**DESCRIPTION OF THE TASK**. Take each line of the listing that has the string "Gezgini" and report it.

**THE DATA**.
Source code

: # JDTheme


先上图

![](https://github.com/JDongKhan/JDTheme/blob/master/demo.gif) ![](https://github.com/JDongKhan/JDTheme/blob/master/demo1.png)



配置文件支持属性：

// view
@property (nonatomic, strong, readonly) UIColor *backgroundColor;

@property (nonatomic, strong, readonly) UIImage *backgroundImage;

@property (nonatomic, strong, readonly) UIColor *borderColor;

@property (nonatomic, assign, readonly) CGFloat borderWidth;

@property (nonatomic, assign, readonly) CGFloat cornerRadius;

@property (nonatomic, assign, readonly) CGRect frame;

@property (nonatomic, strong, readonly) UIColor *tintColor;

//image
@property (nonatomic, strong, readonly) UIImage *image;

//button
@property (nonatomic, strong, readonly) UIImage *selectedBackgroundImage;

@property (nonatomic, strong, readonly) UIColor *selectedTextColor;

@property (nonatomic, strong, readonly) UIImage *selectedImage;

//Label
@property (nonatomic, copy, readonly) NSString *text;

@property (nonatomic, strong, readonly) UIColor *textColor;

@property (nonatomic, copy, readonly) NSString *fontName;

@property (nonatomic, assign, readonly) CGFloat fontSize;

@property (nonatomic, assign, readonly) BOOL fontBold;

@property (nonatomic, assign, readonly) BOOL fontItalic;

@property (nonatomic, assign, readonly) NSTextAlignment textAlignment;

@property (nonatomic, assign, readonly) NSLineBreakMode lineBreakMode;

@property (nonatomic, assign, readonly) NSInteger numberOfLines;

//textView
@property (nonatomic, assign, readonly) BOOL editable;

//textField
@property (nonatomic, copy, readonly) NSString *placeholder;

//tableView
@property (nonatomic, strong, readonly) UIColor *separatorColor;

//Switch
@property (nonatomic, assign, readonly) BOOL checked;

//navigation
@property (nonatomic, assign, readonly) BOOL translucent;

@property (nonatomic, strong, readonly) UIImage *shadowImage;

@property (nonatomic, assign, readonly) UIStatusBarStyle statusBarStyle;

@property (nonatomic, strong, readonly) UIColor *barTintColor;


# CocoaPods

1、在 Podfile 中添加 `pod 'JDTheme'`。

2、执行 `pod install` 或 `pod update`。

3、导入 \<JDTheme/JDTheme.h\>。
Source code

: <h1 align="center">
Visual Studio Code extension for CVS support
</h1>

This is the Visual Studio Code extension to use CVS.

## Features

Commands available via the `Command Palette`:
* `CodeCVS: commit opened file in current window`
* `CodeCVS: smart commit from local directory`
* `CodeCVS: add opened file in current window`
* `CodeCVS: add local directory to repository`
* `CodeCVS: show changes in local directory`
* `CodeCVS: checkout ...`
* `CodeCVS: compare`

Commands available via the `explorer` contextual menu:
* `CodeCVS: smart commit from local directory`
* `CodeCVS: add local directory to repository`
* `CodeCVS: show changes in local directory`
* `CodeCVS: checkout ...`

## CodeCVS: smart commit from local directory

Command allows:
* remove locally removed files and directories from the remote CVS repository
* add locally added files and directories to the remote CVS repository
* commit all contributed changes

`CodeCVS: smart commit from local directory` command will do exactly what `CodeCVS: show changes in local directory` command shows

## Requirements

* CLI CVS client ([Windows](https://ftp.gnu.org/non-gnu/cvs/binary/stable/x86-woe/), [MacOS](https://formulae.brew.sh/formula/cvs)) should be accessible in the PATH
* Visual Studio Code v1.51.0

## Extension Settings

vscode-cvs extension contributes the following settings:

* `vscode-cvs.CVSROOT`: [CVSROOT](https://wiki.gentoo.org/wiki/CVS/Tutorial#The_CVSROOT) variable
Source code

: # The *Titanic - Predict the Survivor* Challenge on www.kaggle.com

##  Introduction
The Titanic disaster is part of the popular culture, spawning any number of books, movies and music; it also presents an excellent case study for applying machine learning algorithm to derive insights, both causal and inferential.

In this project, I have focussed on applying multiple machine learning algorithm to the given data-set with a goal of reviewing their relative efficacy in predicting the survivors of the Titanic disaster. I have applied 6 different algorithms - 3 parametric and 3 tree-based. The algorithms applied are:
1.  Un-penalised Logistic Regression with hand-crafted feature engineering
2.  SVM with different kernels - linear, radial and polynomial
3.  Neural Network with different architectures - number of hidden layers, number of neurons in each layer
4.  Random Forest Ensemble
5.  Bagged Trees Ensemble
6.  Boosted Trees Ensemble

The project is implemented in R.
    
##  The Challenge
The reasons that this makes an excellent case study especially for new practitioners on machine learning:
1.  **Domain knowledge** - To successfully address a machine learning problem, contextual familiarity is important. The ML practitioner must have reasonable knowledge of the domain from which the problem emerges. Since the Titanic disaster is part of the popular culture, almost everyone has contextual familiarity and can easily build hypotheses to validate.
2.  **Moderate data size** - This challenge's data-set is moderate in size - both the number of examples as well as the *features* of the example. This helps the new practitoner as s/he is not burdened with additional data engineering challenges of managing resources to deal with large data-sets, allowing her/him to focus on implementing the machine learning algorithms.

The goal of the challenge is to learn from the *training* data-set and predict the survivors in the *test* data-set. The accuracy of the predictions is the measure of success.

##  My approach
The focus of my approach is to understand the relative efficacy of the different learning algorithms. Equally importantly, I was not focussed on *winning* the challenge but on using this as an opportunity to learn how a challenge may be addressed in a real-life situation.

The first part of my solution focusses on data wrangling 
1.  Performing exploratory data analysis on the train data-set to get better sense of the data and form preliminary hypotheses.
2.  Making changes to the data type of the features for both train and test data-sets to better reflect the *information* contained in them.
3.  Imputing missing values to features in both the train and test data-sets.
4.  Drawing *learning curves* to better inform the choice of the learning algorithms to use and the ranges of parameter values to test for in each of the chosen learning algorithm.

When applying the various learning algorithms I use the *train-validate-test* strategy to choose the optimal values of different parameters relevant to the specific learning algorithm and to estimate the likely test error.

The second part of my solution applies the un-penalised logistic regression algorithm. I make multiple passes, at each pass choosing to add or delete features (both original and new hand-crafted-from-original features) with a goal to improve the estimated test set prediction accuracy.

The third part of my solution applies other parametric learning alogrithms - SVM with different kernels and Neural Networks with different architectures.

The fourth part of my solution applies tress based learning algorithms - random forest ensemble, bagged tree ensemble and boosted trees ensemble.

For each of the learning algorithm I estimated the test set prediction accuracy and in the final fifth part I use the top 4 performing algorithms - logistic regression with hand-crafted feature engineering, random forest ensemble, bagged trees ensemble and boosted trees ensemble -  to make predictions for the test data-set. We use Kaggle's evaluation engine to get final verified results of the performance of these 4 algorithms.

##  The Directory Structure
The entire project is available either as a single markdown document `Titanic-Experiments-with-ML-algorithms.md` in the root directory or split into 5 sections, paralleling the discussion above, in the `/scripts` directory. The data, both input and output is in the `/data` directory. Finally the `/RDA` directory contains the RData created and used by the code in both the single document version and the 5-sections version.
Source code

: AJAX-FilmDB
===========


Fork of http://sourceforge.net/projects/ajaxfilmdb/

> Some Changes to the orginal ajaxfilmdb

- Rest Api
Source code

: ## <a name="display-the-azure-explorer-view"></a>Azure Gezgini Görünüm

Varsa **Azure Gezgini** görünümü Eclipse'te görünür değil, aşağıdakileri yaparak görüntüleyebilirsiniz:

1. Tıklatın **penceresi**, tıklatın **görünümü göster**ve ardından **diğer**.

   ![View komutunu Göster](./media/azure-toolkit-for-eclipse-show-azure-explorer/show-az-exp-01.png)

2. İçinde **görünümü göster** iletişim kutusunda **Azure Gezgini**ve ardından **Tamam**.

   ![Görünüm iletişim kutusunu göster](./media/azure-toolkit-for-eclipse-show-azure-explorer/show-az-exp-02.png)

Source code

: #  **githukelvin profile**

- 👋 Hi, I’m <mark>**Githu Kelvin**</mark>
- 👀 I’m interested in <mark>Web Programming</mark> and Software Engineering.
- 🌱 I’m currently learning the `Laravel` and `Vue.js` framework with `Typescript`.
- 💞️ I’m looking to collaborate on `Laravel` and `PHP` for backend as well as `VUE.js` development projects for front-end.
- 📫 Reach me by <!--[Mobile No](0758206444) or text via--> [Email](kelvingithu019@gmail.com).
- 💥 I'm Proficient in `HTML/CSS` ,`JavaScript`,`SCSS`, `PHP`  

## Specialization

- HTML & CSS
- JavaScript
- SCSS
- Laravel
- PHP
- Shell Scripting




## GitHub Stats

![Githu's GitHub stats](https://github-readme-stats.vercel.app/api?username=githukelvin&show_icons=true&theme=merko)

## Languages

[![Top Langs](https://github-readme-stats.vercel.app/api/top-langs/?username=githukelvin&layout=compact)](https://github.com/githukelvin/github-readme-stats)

**EXERCISE OUTPUT**.
: ## <a name="display-the-azure-explorer-view"></a>Azure Gezgini Görünüm
Varsa **Azure Gezgini** görünümü Eclipse'te görünür değil, aşağıdakileri yaparak görüntüleyebilirsiniz:
2. İçinde **görünümü göster** iletişim kutusunda **Azure Gezgini**ve ardından **Tamam**.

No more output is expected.